Scientists use 3D printing to create synthetic beef from $30,000 cow cells

Adam Smith
Tuesday 31 August 2021 16:49 BST

Scientists have used stem cells and 3D printing technology to create a synthetic steak containing muscle, fat, and blood vessels.

Two types of stem cells from Wagyu cows, bovine satellite cells and adipose-derived stem cells, were used to create the man-made meat.

Wagyu meat has a high price tag, costing up to $200 per pound for the meat and $30,000 for an adult cow.

Scientists have been looking for an alternative to using animals for food due to the industry’s huge impact on climate change.

The global meat industry routinely under-reports its emissions and has been accused of “borrowing tactics from tobacco companies”, according to a major investigation by Desmog reported by The Independent.

The scientists’ aim was to create a structure similar to the meat’s high quantity of intramuscular fat, known as marbling or sashi, which provides its flavour and texture.

Once the fibres were fabricated using bioprinting, they were arranged in a three-dimensional structure like the natural meat. The research, “Engineered whole cut meat-like tissue by the assembly of cell fibers using tendon-gel integrated bioprinting” was published in Nature Communications.

“By improving this technology, it will be possible to not only reproduce complex meat structures, such as the beautiful sashi of Wagyu beef, but to also make subtle adjustments to the fat and muscle components,” senior author Michiya Matsusaki said.

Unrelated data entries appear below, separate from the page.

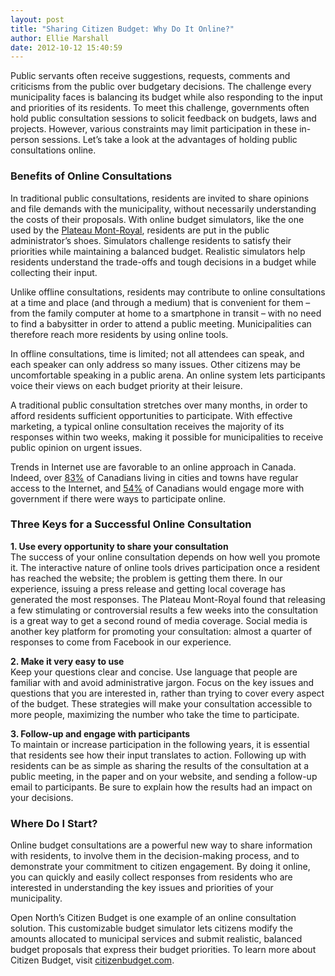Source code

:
 ```yaml
---
layout: post
title: "Sharing Citizen Budget: Why Do It Online?"
author: Ellie Marshall
date: 2012-10-12 15:40:59
---
```

Public servants often receive suggestions, requests, comments and criticisms from the public over budgetary decisions. The challenge every municipality faces is balancing its budget while also responding to the input and priorities of its residents. To meet this challenge, governments often hold public consultation sessions to solicit feedback on budgets, laws and projects. However, various constraints may limit participation in these in-person sessions. Let’s take a look at the advantages of holding public consultations online.

### Benefits of Online Consultations
In traditional public consultations, residents are invited to share opinions and file demands with the municipality, without necessarily understanding the costs of their proposals. With online budget simulators, like the one used by the [Plateau Mont-Royal](http://www.budgetplateau.com), residents are put in the public administrator’s shoes. Simulators challenge residents to satisfy their priorities while maintaining a balanced budget. Realistic simulators help residents understand the trade-offs and tough decisions in a budget while collecting their input. 

Unlike offline consultations, residents may contribute to online consultations at a time and place (and through a medium) that is convenient for them – from the family computer at home to a smartphone in transit – with no need to find a babysitter in order to attend a public meeting. Municipalities can therefore reach more residents by using online tools.

In offline consultations, time is limited; not all attendees can speak, and each speaker can only address so many issues. Other citizens may be uncomfortable speaking in a public arena. An online system lets participants voice their views on each budget priority at their leisure.

A traditional public consultation stretches over many months, in order to afford residents sufficient opportunities to participate. With effective marketing, a typical online consultation receives the majority of its responses within two weeks, making it possible for municipalities to receive public opinion on urgent issues.

Trends in Internet use are favorable to an online approach in Canada. Indeed, over [83%](http://www.statcan.gc.ca/daily-quotidien/100510/dq100510a-eng.htm) of Canadians living in cities and towns have regular access to the Internet, and [54%](http://www.newswire.ca/en/story/848851/social-media-key-to-citizen-engagement-54-of-canadians-would-engage-more-with-government-if-there-were-ways-to-participate-online) of Canadians would engage more with government if there were ways to participate online.

### Three Keys for a Successful Online Consultation
**1. Use every opportunity to share your consultation**  
The success of your online consultation depends on how well you promote it. The interactive nature of online tools drives participation once a resident has reached the website; the problem is getting them there. In our experience, issuing a press release and getting local coverage has generated the most responses. The Plateau Mont-Royal found that releasing a few stimulating or controversial results a few weeks into the consultation is a great way to get a second round of media coverage. Social media is another key platform for promoting your consultation: almost a quarter of responses to come from Facebook in our experience. 

**2. Make it very easy to use**  
Keep your questions clear and concise. Use language that people are familiar with and avoid administrative jargon. Focus on the key issues and questions that you are interested in, rather than trying to cover every aspect of the budget. These strategies will make your consultation accessible to more people, maximizing the number who take the time to participate. 

**3. Follow-up and engage with participants**  
To maintain or increase participation in the following years, it is essential that residents see how their input translates to action. Following up with residents can be as simple as sharing the results of the consultation at a public meeting, in the paper and on your website, and sending a follow-up email to participants. Be sure to explain how the results had an impact on your decisions.

### Where Do I Start?
Online budget consultations are a powerful new way to share information with residents, to involve them in the decision-making process, and to demonstrate your commitment to citizen engagement. By doing it online, you can quickly and easily collect responses from residents who are interested in understanding the key issues and priorities of your municipality. 

Open North’s Citizen Budget is one example of an online consultation solution. This customizable budget simulator lets citizens modify the amounts allocated to municipal services and submit realistic, balanced budget proposals that express their budget priorities. To learn more about Citizen Budget, visit [citizenbudget.com](http://www.citizenbudget.com/).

It could be possible, in the future, for customers to order a specific meat with adjustable amounts of fat to cater for individual taste and health conditions.

Big-name brands are also attempting to diversify where their meat comes from. In 2020, KFC partnered with Russian biotechnology company 3D Printing Solutions to develop the world’s first lab-grown chicken nuggets.

The chain says that its “biomeat” will remove the additives used in traditional farming and create a “cleaner final product”, as well as cutting down on energy consumption and stopping harm to animals. It could also be resistant to superbugs, helping avoid future pandemics.